Output verbatim the lines beginning at the one that contains "based on Rhetorical" and ending at the last line of the material, inclusive of both.

_ _ _ _ _ _ _

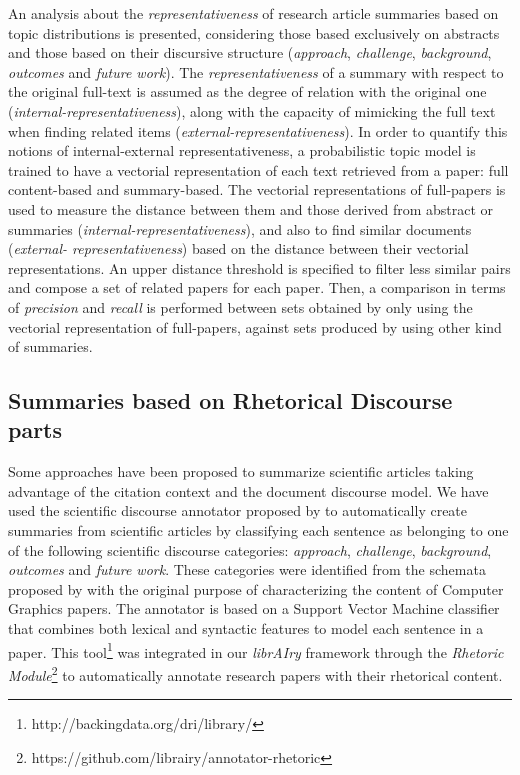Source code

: An analysis about the \textit{representativeness} of research article summaries based on topic distributions is presented, considering those based exclusively on abstracts and those based on their discursive structure (\textit{approach}, \textit{challenge}, \textit{background}, \textit{outcomes} and \textit{future work})\citep{SimoneTeufel2010}. The \textit{representativeness} of a summary with respect to the original full-text is assumed as the degree of relation with the original one (\textit{internal-representativeness}), along with the capacity of mimicking the full text when finding related items (\textit{external-representativeness}). In order to quantify this notions of internal-external representativeness, a probabilistic topic model is trained to have a vectorial representation of each text retrieved from a paper: full content-based and summary-based. The vectorial representations of full-papers is used to measure the distance between them and those derived from abstract or summaries (\textit{internal-representativeness}), and also to find similar documents (\textit{external- representativeness}) based on the distance between their vectorial representations. An upper distance threshold is specified to filter less similar pairs and compose a set of related papers for each paper. Then, a comparison in terms of \textit{precision} and \textit{recall} is performed between sets obtained by only using the vectorial representation of full-papers, against sets produced by using other kind of summaries.

\subsection{Summaries based on Rhetorical Discourse parts}
\label{sec:annotator}
Some approaches have been proposed to summarize scientific articles \citep{Cohan2015} taking advantage of the citation context and the document discourse model. We have used the scientific discourse annotator proposed by \citep{Ronzano2015} to automatically create summaries from scientific articles by classifying each sentence as belonging to one of the following scientific discourse categories: \textit{approach}, \textit{challenge},  \textit{background}, \textit{outcomes} and \textit{future work}. These categories were identified from the schemata proposed by \citep{Teufel2009} with the original purpose of characterizing the content of Computer Graphics papers. The annotator is based on a Support Vector Machine classifier that combines both lexical and syntactic features to model each sentence in a paper. This tool\footnote{http://backingdata.org/dri/library/} was integrated in our \textit{librAIry} framework through the \textit{Rhetoric Module}\footnote{https://github.com/librairy/annotator-rhetoric} to automatically annotate research papers with their rhetorical content.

_ _ _ _ _ _ _

** FINAL ANSWER **
\subsection{Summaries based on Rhetorical Discourse parts}
\label{sec:annotator}
Some approaches have been proposed to summarize scientific articles \citep{Cohan2015} taking advantage of the citation context and the document discourse model. We have used the scientific discourse annotator proposed by \citep{Ronzano2015} to automatically create summaries from scientific articles by classifying each sentence as belonging to one of the following scientific discourse categories: \textit{approach}, \textit{challenge},  \textit{background}, \textit{outcomes} and \textit{future work}. These categories were identified from the schemata proposed by \citep{Teufel2009} with the original purpose of characterizing the content of Computer Graphics papers. The annotator is based on a Support Vector Machine classifier that combines both lexical and syntactic features to model each sentence in a paper. This tool\footnote{http://backingdata.org/dri/library/} was integrated in our \textit{librAIry} framework through the \textit{Rhetoric Module}\footnote{https://github.com/librairy/annotator-rhetoric} to automatically annotate research papers with their rhetorical content.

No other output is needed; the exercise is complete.